Wednesday, 22 August 2018

Matters of Public Importance

Turnbull Government

5:24 pm

Photo of Mehreen FaruqiMehreen Faruqi (NSW, Australian Greens) Share this | Hansard source

The Turnbull government's relentless negativity and inability to focus on the issues that Australians care about has not come about because of the dysfunction of the last three days; it has been a hallmark throughout their time in government. No matter who takes the helm of the Liberal-National government, their policies will continue to wreak havoc on the Australian people. Their destructive agenda is one of a government that works for the big end of town at the expense of its people and the environment. It is a government that was in here just a few hours ago desperately trying to cut deals and appease big business with corporate tax cuts, and then the Prime Minister backtracked, focused entirely on trying to stay in power, but not until he had tried every tactic to pass his absurd handout to his corporate mates, which would have left millions of Australians worse off.

In a rich country like ours many are forced to live in poverty while the government puts the largest corporations and their profits before people. This is quite unbelievable. It is shameful that the government is out there indulging in political theatre while millions are barely making ends meet. The Australian Council of Social Service estimates that over 13 per cent of all Australians are living below the internationally accepted poverty line. That's a staggering 2.9 million people. We have a homelessness crisis in our country. Homelessness has jumped 14 per cent just in the five years between 2011 and 2016. Over 100,000 people have no permanent home right now. The Turnbull government should be focusing on what successive governments have failed to commit to—building more social housing and more affordable homes—but there is no serious political will to help those who need it most, those who don't have a roof over their heads and those who are standing at the brink of poverty.

A hundred per cent of my home state, New South Wales, is covered by drought. Farmers, regional Australians, our environment and our native animals all suffer while the Liberal Party indulges those who refuse to even accept that climate change is happening. They haven't delivered for regional Australia or, in fact, anywhere else in Australia. It is the narrow self-interest and the desperate desire to stay in power that has led to a system which fails, time and again, to find solutions to real problems and create policy that responds to the needs of people. Mr Turnbull and his colleagues haven't quite grasped that governments are there to serve the people, not themselves. Our challenges are many, and there is nothing more fundamentally important than facing these head-on and restoring public trust.

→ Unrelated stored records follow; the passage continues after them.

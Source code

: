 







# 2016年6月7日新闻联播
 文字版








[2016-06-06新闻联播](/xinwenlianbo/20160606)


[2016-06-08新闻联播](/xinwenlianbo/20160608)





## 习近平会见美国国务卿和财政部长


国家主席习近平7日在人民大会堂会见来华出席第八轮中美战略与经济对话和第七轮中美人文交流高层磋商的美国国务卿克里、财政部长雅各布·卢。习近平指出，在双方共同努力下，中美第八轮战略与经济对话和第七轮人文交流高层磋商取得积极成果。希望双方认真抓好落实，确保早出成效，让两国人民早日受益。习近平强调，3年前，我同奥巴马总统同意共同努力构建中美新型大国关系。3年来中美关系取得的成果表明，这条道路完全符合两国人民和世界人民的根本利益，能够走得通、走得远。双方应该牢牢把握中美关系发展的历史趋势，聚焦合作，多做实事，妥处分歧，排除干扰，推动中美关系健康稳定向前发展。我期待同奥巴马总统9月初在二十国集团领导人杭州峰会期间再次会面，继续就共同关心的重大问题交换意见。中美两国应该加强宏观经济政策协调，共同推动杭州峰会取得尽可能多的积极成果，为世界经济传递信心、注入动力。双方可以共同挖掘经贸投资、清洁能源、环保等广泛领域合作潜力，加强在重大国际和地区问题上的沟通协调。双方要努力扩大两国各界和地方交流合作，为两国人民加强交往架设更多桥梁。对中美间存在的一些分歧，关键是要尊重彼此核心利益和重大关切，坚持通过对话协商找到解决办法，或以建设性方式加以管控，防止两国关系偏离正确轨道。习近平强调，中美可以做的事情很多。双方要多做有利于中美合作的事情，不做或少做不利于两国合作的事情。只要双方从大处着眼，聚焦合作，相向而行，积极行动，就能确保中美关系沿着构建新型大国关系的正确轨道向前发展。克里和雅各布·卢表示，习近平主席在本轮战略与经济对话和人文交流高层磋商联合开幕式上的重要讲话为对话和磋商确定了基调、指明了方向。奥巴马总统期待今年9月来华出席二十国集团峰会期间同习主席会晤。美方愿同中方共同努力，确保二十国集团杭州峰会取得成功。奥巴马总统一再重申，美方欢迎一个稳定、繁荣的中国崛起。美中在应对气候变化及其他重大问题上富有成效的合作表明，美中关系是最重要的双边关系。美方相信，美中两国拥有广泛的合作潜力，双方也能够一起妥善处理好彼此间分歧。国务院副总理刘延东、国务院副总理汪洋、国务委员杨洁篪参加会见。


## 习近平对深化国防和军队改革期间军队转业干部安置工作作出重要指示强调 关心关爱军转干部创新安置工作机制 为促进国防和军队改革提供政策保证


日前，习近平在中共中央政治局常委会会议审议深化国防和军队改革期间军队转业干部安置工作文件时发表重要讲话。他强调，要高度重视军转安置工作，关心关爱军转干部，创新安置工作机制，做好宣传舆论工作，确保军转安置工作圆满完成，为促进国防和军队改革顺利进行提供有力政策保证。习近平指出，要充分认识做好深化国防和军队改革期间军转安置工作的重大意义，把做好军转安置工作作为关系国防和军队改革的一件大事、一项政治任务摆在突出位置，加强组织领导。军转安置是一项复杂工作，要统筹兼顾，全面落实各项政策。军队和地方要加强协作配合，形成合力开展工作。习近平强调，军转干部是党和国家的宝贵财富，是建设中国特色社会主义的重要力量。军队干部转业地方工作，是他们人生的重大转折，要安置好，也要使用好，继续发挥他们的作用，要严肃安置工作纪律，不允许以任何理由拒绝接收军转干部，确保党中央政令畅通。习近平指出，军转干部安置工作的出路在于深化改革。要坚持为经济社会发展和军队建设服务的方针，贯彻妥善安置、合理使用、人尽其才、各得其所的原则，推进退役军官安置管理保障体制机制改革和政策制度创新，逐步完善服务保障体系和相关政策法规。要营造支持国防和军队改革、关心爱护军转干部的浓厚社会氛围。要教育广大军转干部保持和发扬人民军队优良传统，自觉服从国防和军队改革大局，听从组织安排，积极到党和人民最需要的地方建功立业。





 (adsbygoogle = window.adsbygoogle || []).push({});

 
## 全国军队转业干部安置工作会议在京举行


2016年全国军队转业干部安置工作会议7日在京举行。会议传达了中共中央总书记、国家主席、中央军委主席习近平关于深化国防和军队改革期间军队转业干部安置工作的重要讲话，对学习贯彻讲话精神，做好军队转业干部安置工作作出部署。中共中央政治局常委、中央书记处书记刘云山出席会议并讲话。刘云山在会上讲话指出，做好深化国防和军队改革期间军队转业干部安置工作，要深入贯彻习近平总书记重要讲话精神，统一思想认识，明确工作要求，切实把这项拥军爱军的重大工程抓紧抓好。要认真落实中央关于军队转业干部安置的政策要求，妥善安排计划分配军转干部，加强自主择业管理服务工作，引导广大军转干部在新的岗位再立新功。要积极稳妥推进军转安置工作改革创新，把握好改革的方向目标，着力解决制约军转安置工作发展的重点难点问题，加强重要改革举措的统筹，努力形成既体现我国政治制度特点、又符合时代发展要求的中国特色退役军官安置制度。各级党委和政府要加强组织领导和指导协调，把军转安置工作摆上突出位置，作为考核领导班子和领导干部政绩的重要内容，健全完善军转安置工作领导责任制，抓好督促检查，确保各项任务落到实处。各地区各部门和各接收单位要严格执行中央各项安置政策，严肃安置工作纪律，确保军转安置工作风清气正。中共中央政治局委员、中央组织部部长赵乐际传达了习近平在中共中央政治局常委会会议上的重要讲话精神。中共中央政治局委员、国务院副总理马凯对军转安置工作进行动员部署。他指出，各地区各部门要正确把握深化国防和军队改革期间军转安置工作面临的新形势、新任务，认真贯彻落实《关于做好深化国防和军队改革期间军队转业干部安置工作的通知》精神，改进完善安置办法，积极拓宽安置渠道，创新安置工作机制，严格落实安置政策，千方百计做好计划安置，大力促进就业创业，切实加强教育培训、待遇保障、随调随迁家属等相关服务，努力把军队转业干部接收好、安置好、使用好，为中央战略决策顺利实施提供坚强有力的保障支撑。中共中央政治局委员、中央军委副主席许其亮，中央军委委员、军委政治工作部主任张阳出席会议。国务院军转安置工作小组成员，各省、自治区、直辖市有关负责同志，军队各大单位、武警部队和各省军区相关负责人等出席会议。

As we stand here 120 children are locked up on Nauru. Some of them have completely lost hope of ever leaving that tiny island in the Pacific and having a normal life. Make no mistake: these children have been imprisoned by the Australian government with the full support of the Labor Party. A 12-year-old boy has been on a hunger strike for over two weeks. Let that sink in for a moment. The children on Nauru are not referred to by their names; they have numbers instead. Some of them were born on Nauru and have never known a life outside the barbed wire of the island prison the Australian government has established for them. They are living in terrible conditions, in mouldy tents, with no access to proper medical care. There have been reports of suicide attempts by children on Nauru. This is something we would never accept for our own children, so why do we accept it for these children who are most in need? The community outside of this chamber and the hallways of Parliament House doesn't care about political theatre; it cares about the issues that matter, the issues that are life-changing, and where we can do so much better.